The implication (intended or not) is that women are oppressed because they don’t have the gumption to pick up a piece and start blowing away the oppressors. You don’t seem to have any sense of context; this ain’t Thelma and Louise with burqas.
And it’s such an empty answer. Suppose around here men suddenly started telling girls not to go to school, parents not to send their daughters to school, women not to teach in schools (or do any other kind of work either), and then started blowing up schools and murdering women teachers. Would it be helpful to say ‘Carry a gun, shoot the bastards, preferably in the stomach’? I don’t want to go around shooting people before they shoot me! I want to live in a world where nobody wants to prevent girls from going to shcool or women from being something more than a piece of furniture! Telling women to shoot first is no kind of response at all.
And yes, it is a revenge fantasy; as Don says, a classic.
I hated ‘Thelma and Louise’ for exactly that reason – the stupid rejoicing in revenge fantasy. I was repulsed by the cheers that went up when they threatened that cop – in fact that’s when I got up and left.
Again you are both hanging what Tingey said on me! I said nothing about blasting away at people, a gun is just a tool it can be used to protect,liberate or opress depending on who holds it, these women are decent people otherwise why would they risk their lives to teach,so why the Thelma and Louise analogy?
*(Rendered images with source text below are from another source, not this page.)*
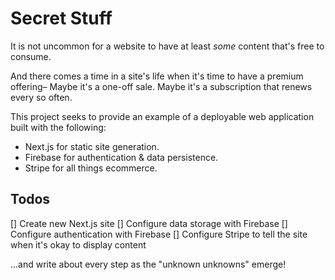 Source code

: # Secret Stuff

It is not uncommon for a website to have at least _some_ content that's free to consume.

And there comes a time in a site's life when it's time to have a premium offering– Maybe it's a one-off sale. Maybe it's a subscription that renews every so often.

This project seeks to provide an example of a deployable web application built with the following:
* Next.js for static site generation.
* Firebase for authentication & data persistence.
* Stripe for all things ecommerce.

## Todos
[] Create new Next.js site
[] Configure data storage with Firebase
[] Configure authentication with Firebase
[] Configure Stripe to tell the site when it's okay to display content

...and write about every step as the "unknown unknowns" emerge!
I would also point out that the reason we live in a world were our children can go to school without fear is because armed men and women guard that world for us!
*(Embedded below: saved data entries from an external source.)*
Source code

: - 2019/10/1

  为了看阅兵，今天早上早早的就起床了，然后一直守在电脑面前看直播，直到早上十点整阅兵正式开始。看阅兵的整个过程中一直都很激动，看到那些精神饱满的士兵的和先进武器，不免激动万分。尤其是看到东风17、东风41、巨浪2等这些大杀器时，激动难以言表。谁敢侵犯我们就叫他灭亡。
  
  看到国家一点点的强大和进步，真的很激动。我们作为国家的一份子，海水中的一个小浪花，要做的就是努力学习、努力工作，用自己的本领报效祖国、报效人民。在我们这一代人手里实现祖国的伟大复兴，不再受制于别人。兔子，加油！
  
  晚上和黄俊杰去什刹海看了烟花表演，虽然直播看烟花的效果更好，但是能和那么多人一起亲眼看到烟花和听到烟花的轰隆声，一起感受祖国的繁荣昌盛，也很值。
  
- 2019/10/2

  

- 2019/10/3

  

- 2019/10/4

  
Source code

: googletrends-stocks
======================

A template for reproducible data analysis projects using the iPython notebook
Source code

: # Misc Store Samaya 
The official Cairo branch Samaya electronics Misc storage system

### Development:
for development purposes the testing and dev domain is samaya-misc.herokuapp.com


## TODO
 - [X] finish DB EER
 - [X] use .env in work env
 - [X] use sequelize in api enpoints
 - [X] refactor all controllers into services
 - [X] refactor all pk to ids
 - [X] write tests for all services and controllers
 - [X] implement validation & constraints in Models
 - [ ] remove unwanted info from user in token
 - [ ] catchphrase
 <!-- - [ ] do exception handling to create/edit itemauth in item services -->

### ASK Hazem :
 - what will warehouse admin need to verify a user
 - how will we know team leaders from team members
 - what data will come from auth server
We don’t live in a world where children can go to school without fear. Some of us live in countries or regions where children can go to school without fear, and that situation exists because people don’t want to prevent children from going to school, not because there are armed soldiers on every corner.
The Thelma and Louise analogy is because it is a fantasy to think that a women’s militia would be a solution to the problem. If bullies with guns were systematically murdering teachers in Sutton, do you seriously think a militia would help?
But if that were happening in Sutton I would be able to call the police who would (I hope) respond to the crisis without fear or favour this cant be said about Pakistan or Afganistan,I am not naieve enough to think that the problem for these brave women would be solved by my sugestion but it might at least give them some protection. The alternative seems to be that these women wait to be picked of one by one whenever the taliban feel like making a point.
Yes but what does it mean to say the police would respond? Nothing, really. If bullies with guns are determined to murder people, they can do it. Everyone packing heat doesn’t help much. This isn’t like a duel, you know – the bullies with guns don’t walk up to women and challenge them to a fair fight. They don’t give them the opportunity to defend themselves.
We can’t defend ourselves against this kind of thing. That’s the reality. If people want to do it, they can do it. The only safety is a world where people don’t want to do it.
That can happen. It happened even in the South in the US. But that situation is always, always precarious; it has to be defended with arguments and education and material conditions (peace, prosperity, opportunity, equality, etc), not with guns.
Fair point, the killer can always choose his time to strike the victims have to be vigilant at all times,I think the south is a bad analogy because many of the problems suffered by black people were solved by federal intervention,I dont see that this is posible where these women live, also how would you change the mindset of the taliban thugs ? I dont think any amount of education will change these guys.